Recorded data

***

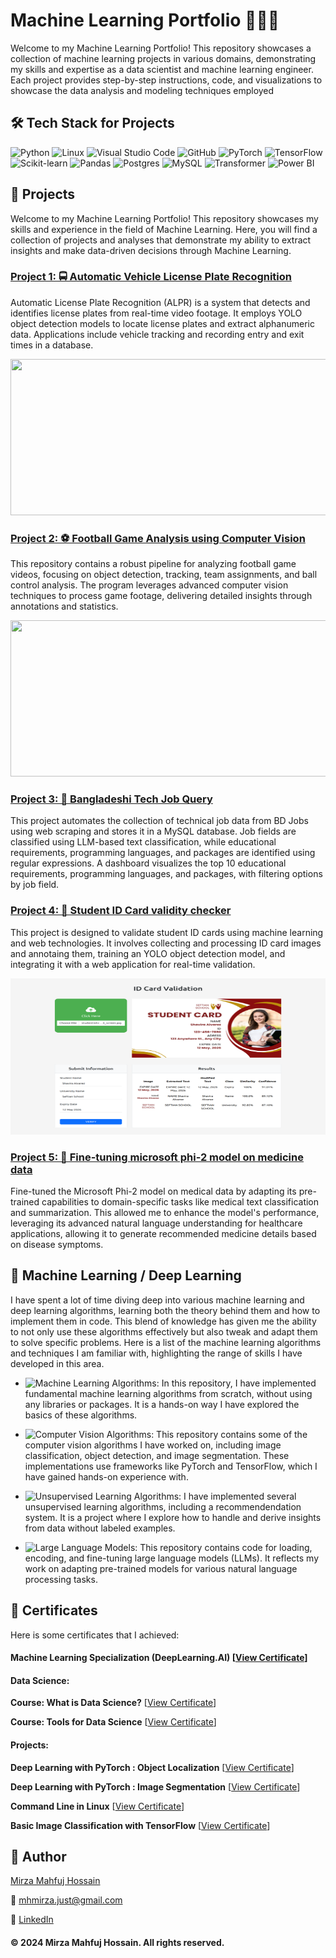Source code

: 

# Machine Learning Portfolio 🤖👨‍💻

Welcome to my Machine Learning Portfolio! This repository showcases a collection of 
machine learning projects in various domains, demonstrating my skills and expertise 
as a data scientist and machine learning engineer. Each project provides step-by-step 
instructions, code, and visualizations to showcase the data analysis and modeling 
techniques employed



## 🛠️ Tech Stack for Projects 

![Python](https://img.shields.io/badge/-Python-3776AB?logo=python&logoColor=white)
![Linux](https://img.shields.io/badge/-Linux_terminal-E95420?logo=Linux&logoColor=white)
![Visual Studio Code](https://img.shields.io/badge/-Visual%20Studio%20Code-0078d7?logo=visual-studio-code&logoColor=white)
![GitHub](https://img.shields.io/badge/-GitHub-121011?logo=github&logoColor=white)
![PyTorch](https://img.shields.io/badge/-PyTorch-CC3333?logo=pytorch&logoColor=white)
![TensorFlow](https://img.shields.io/badge/-TensorFlow-FF6F00?logo=tensorflow&logoColor=white)
![Scikit-learn](https://img.shields.io/badge/-Scikit_learn-29ABE2?logo=scikitlearn&logoColor=white)
![Pandas](https://img.shields.io/badge/-Pandas-150458?logo=pandas&logoColor=white)
![Postgres](https://img.shields.io/badge/-Postgres-316192?logo=postgresql&logoColor=white)
![MySQL](https://img.shields.io/badge/-MySQL-0078d7?logo=mysql&logoColor=white)
![Transformer](https://img.shields.io/badge/-Transformer-black?logo=transformer&logoColor=white)
![Power BI](https://img.shields.io/badge/-Power%20BI-F2C811?logo=powerbi&logoColor=black)





<!-- ## Table of Contents

- [Project 1: Automatic License Plate Recognition](https://github.com/tushar2704/Sales-for-Retail-and-Food-Services)
- [Project 2: Football Game Analysis using Computer Vision](https://github.com/m4hfuj/football-game-analysis)
- [Project 3: Bangladeshi Tech Job Listing](https://github.com/m4hfuj/football-game-analysis)
- [Project 4: Student ID Card validity checker](https://github.com/m4hfuj/Student-ID-card-validity-checker)
- [Project 5: Fine-tuning microsoft phi-2 model on medicine data](https://github.com/m4hfuj/Large-Language-Models/blob/main/Fine%20Tuning%20microsoft%20phi-2%20on%20medicine%20dataset.ipynb)

---
- [<ins><b>©2023 Mirza Mahfuj Hossain. All rights reserved</b></ins>]()
--- -->

## 🎯 Projects

Welcome to my Machine Learning Portfolio! This repository showcases my skills and 
experience in the field of Machine Learning. Here, you will find a collection of 
projects and analyses that demonstrate my ability to extract insights and make 
data-driven decisions through Machine Learning.


### [Project 1: 🚍 Automatic Vehicle License Plate Recognition](https://github.com/m4hfuj/automatic-bangla-license-plate-recognition)

Automatic License Plate Recognition (ALPR) is a system that detects and identifies 
license plates from real-time video footage. It employs YOLO object detection 
models to locate license plates and extract alphanumeric data. Applications 
include vehicle tracking and recording entry and exit times in a database.

<!-- ![Automatic License Plate Recognition](assets/project-alpr.gif) -->
<img src="assets/project-alpr.gif" width="600" height="250">




### [Project 2: ⚽ Football Game Analysis using Computer Vision](https://github.com/m4hfuj/football-game-analysis)

This repository contains a robust pipeline for analyzing football game videos, focusing on 
object detection, tracking, team assignments, and ball control analysis. The program leverages 
advanced computer vision techniques to process game footage, delivering detailed insights 
through annotations and statistics.

<!-- ![project-Football-Game-Analysis](assets/project-Football-Game-Analysis.gif) -->
<img src="assets/project-Football-Game-Analysis.gif" width="600" height="250">




### [Project 3: 🔎 Bangladeshi Tech Job Query](https://github.com/m4hfuj/football-game-analysis)

This project automates the collection of technical job data from BD Jobs using 
web scraping and stores it in a MySQL database. Job fields are classified using 
LLM-based text classification, while educational requirements, programming 
languages, and packages are identified using regular expressions. A dashboard 
visualizes the top 10 educational requirements, programming languages, and 
packages, with filtering options by job field.



### [Project 4: 🪪 Student ID Card validity checker](https://github.com/m4hfuj/Student-ID-card-validity-checker)

This project is designed to validate student ID cards using machine learning and 
web technologies. It involves collecting and processing ID card images and annotaing them, 
training an YOLO object detection model, and integrating it with a web application for 
real-time validation.

<!-- ![project-Student-ID-Card-validity](assets/project-Student-ID-Card-validity.png) -->
<img src="assets/project-Student-ID-Card-validity.png" width="600" height="250">



### [Project 5: 🤖 Fine-tuning microsoft phi-2 model on medicine data](https://github.com/m4hfuj/Large-Language-Models/blob/main/Fine%20Tuning%20microsoft%20phi-2%20on%20medicine%20dataset.ipynb)

Fine-tuned the Microsoft Phi-2 model on medical data by adapting its pre-trained 
capabilities to domain-specific tasks like medical text classification and summarization. 
This allowed me to enhance the model's performance, leveraging its advanced natural 
language understanding for healthcare applications, allowing it to generate recommended 
medicine details based on disease symptoms.




## 🧮 Machine Learning / Deep Learning 

I have spent a lot of time diving deep into various machine learning and deep learning algorithms, 
learning both the theory behind them and how to implement them in code. This 
blend of knowledge has given me the ability to not only use these algorithms 
effectively but also tweak and adapt them to solve specific problems. Here is a 
list of the machine learning algorithms and techniques I am familiar with, 
highlighting the range of skills I have developed in this area.


- ![Machine Learning Algorithms](https://github.com/m4hfuj/Machine-Learning-Algorithms): In this repository, 
  I have implemented fundamental machine learning algorithms from scratch, without using any libraries or 
  packages. It is a hands-on way I have explored the basics of these algorithms.

- ![Computer Vision Algorithms](https://github.com/m4hfuj/Computer-Vision-Algorithms): This repository 
  contains some of the computer vision algorithms I have worked on, including image classification, 
  object detection, and image segmentation. These implementations use frameworks like PyTorch and 
  TensorFlow, which I have gained hands-on experience with.

- ![Unsupervised Learning Algorithms](https://github.com/m4hfuj/unsupervised-learning): I have implemented 
  several unsupervised learning algorithms, including a recommendendation system. It is a project where I explore 
  how to handle and derive insights from data without labeled examples.

- ![Large Language Models](https://github.com/m4hfuj/Large-Language-Models): This repository contains 
  code for loading, encoding, and fine-tuning large language models (LLMs). It reflects my work on 
  adapting pre-trained models for various natural language processing tasks.




## 📜 Certificates

Here is some certificates that I achieved:

#### Machine Learning Specialization (DeepLearning.AI) [[View Certificate](https://coursera.org/share/1fe452302aaab3d09a03d8394e07db63)]

<!-- <img src="assets/certificate.png" width="600" height="350"> -->
<!-- View it online: [Certificate Link](https://coursera.org/share/1fe452302aaab3d09a03d8394e07db63) -->

#### Data Science:

**Course: What is Data Science?** [[View Certificate](https://coursera.org/share/a4d919405211a9917d5d29cfed9c59c6)]

**Course: Tools for Data Science** [[View Certificate](https://coursera.org/share/2548a4c77d89bd3d14c66cb833818939)]

#### Projects:

**Deep Learning with PyTorch : Object Localization** [[View Certificate](https://coursera.org/share/34443c99168a26d83c717a936be6f69d)]

**Deep Learning with PyTorch : Image Segmentation** [[View Certificate](https://coursera.org/share/ab304e46f58e0a6ed8bdc9e4dedd3915)]

**Command Line in Linux** [[View Certificate](https://coursera.org/share/ce2bf70b6a149f69428c3f706f0e9b90)]

**Basic Image Classification with TensorFlow** [[View Certificate](https://coursera.org/share/d4e4f32a781f2aade35ed126eb2fe00a)]



## 📝 Author

[Mirza Mahfuj Hossain](https://github.com/m4hfuj)

📧 mhmirza.just@gmail.com  

🔗 [LinkedIn](https://www.linkedin.com/in/mirza-mahfuj-hossain/)


#### © 2024 Mirza Mahfuj Hossain. All rights reserved.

***

:: What to work on ::
Please copy, exactly and with nothing else, the lines above beginning at the line that has "data-driven decisions through" and ending with the line that has "<!-- ![Automatic License".

:: Task output ::
data-driven decisions through Machine Learning.


### [Project 1: 🚍 Automatic Vehicle License Plate Recognition](https://github.com/m4hfuj/automatic-bangla-license-plate-recognition)

Automatic License Plate Recognition (ALPR) is a system that detects and identifies 
license plates from real-time video footage. It employs YOLO object detection 
models to locate license plates and extract alphanumeric data. Applications 
include vehicle tracking and recording entry and exit times in a database.

<!-- ![Automatic License Plate Recognition](assets/project-alpr.gif) -->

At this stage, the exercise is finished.